* [GOAL OF THE EXERCISE] Every entry is to be returned as it stands, apart from the pictures.

* [RECORDS FOR PROCESSING]
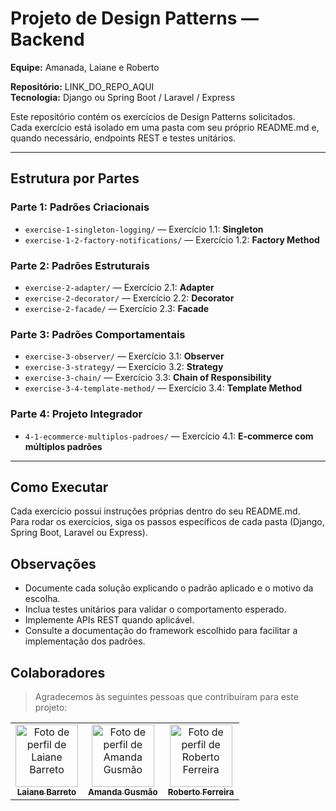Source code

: # Projeto de Design Patterns — Backend

**Equipe:** Amanada, Laiane e Roberto

**Repositório:** LINK_DO_REPO_AQUI  
**Tecnologia:** Django ou Spring Boot / Laravel / Express

Este repositório contém os exercícios de Design Patterns solicitados.  
Cada exercício está isolado em uma pasta com seu próprio README.md e, quando necessário, endpoints REST e testes unitários.

---

## Estrutura por Partes

### Parte 1: Padrões Criacionais
- `exercise-1-singleton-logging/` — Exercício 1.1: **Singleton**
- `exercise-1-2-factory-notifications/` — Exercício 1.2: **Factory Method**

### Parte 2: Padrões Estruturais
- `exercise-2-adapter/` — Exercício 2.1: **Adapter**
- `exercise-2-decorator/` — Exercício 2.2: **Decorator**
- `exercise-2-facade/` — Exercício 2.3: **Facade**

### Parte 3: Padrões Comportamentais
- `exercise-3-observer/` — Exercício 3.1: **Observer**
- `exercise-3-strategy/` — Exercício 3.2: **Strategy**
- `exercise-3-chain/` — Exercício 3.3: **Chain of Responsibility**
- `exercise-3-4-template-method/` — Exercício 3.4: **Template Method**

### Parte 4: Projeto Integrador
- `4-1-ecommerce-multiplos-padroes/` — Exercício 4.1: **E-commerce com múltiplos padrões**

---

## Como Executar
Cada exercício possui instruções próprias dentro do seu README.md.  
Para rodar os exercícios, siga os passos específicos de cada pasta (Django, Spring Boot, Laravel ou Express).

## Observações
- Documente cada solução explicando o padrão aplicado e o motivo da escolha.  
- Inclua testes unitários para validar o comportamento esperado.  
- Implemente APIs REST quando aplicável.  
- Consulte a documentação do framework escolhido para facilitar a implementação dos padrões.

## Colaboradores

> Agradecemos às seguintes pessoas que contribuíram para este projeto:

<table>
  <tr>
    <td align="center">
      <a href="https://github.com/LaianeBarreto">
        <img src="https://github.com/LaianeBarreto.png" width="100px;" alt="Foto de perfil de Laiane Barreto"/><br>
        <sub>
          <b>Laiane Barreto</b>
        </sub>
      </a>
    </td>
    <td align="center">
      <a href="https://github.com/amandargusmao">
        <img src="https://github.com/amandargusmao.png" width="100px;" alt="Foto de perfil de Amanda Gusmão"/><br>
        <sub>
          <b>Amanda Gusmão</b>
        </sub>
      </a>
    </td>
    <td align="center">
      <a href="https://github.com/robertoferreira7">
        <img src="https://github.com/robertoferreira7.png" width="100px;" alt="Foto de perfil de Roberto Ferreira"/><br>
        <sub>
          <b>Roberto Ferreira</b>
        </sub>
      </a>
    </td>
  </tr>
</table>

* [RESULT FOR THIS EXERCISE]
Source code

: # Projeto de Design Patterns — Backend

**Equipe:** Amanada, Laiane e Roberto

**Repositório:** LINK_DO_REPO_AQUI  
**Tecnologia:** Django ou Spring Boot / Laravel / Express

Este repositório contém os exercícios de Design Patterns solicitados.  
Cada exercício está isolado em uma pasta com seu próprio README.md e, quando necessário, endpoints REST e testes unitários.

---

## Estrutura por Partes

### Parte 1: Padrões Criacionais
- `exercise-1-singleton-logging/` — Exercício 1.1: **Singleton**
- `exercise-1-2-factory-notifications/` — Exercício 1.2: **Factory Method**

### Parte 2: Padrões Estruturais
- `exercise-2-adapter/` — Exercício 2.1: **Adapter**
- `exercise-2-decorator/` — Exercício 2.2: **Decorator**
- `exercise-2-facade/` — Exercício 2.3: **Facade**

### Parte 3: Padrões Comportamentais
- `exercise-3-observer/` — Exercício 3.1: **Observer**
- `exercise-3-strategy/` — Exercício 3.2: **Strategy**
- `exercise-3-chain/` — Exercício 3.3: **Chain of Responsibility**
- `exercise-3-4-template-method/` — Exercício 3.4: **Template Method**

### Parte 4: Projeto Integrador
- `4-1-ecommerce-multiplos-padroes/` — Exercício 4.1: **E-commerce com múltiplos padrões**

---

## Como Executar
Cada exercício possui instruções próprias dentro do seu README.md.  
Para rodar os exercícios, siga os passos específicos de cada pasta (Django, Spring Boot, Laravel ou Express).

## Observações
- Documente cada solução explicando o padrão aplicado e o motivo da escolha.  
- Inclua testes unitários para validar o comportamento esperado.  
- Implemente APIs REST quando aplicável.  
- Consulte a documentação do framework escolhido para facilitar a implementação dos padrões.

## Colaboradores

> Agradecemos às seguintes pessoas que contribuíram para este projeto:

<table>
  <tr>
    <td align="center">
      <a href="https://github.com/LaianeBarreto">
        <img src="https://github.com/LaianeBarreto.png" width="100px;" alt="Foto de perfil de Laiane Barreto"/><br>
        <sub>
          <b>Laiane Barreto</b>
        </sub>
      </a>
    </td>
    <td align="center">
      <a href="https://github.com/amandargusmao">
        <img src="https://github.com/amandargusmao.png" width="100px;" alt="Foto de perfil de Amanda Gusmão"/><br>
        <sub>
          <b>Amanda Gusmão</b>
        </sub>
      </a>
    </td>
    <td align="center">
      <a href="https://github.com/robertoferreira7">
        <img src="https://github.com/robertoferreira7.png" width="100px;" alt="Foto de perfil de Roberto Ferreira"/><br>
        <sub>
          <b>Roberto Ferreira</b>
        </sub>
      </a>
    </td>
  </tr>
</table>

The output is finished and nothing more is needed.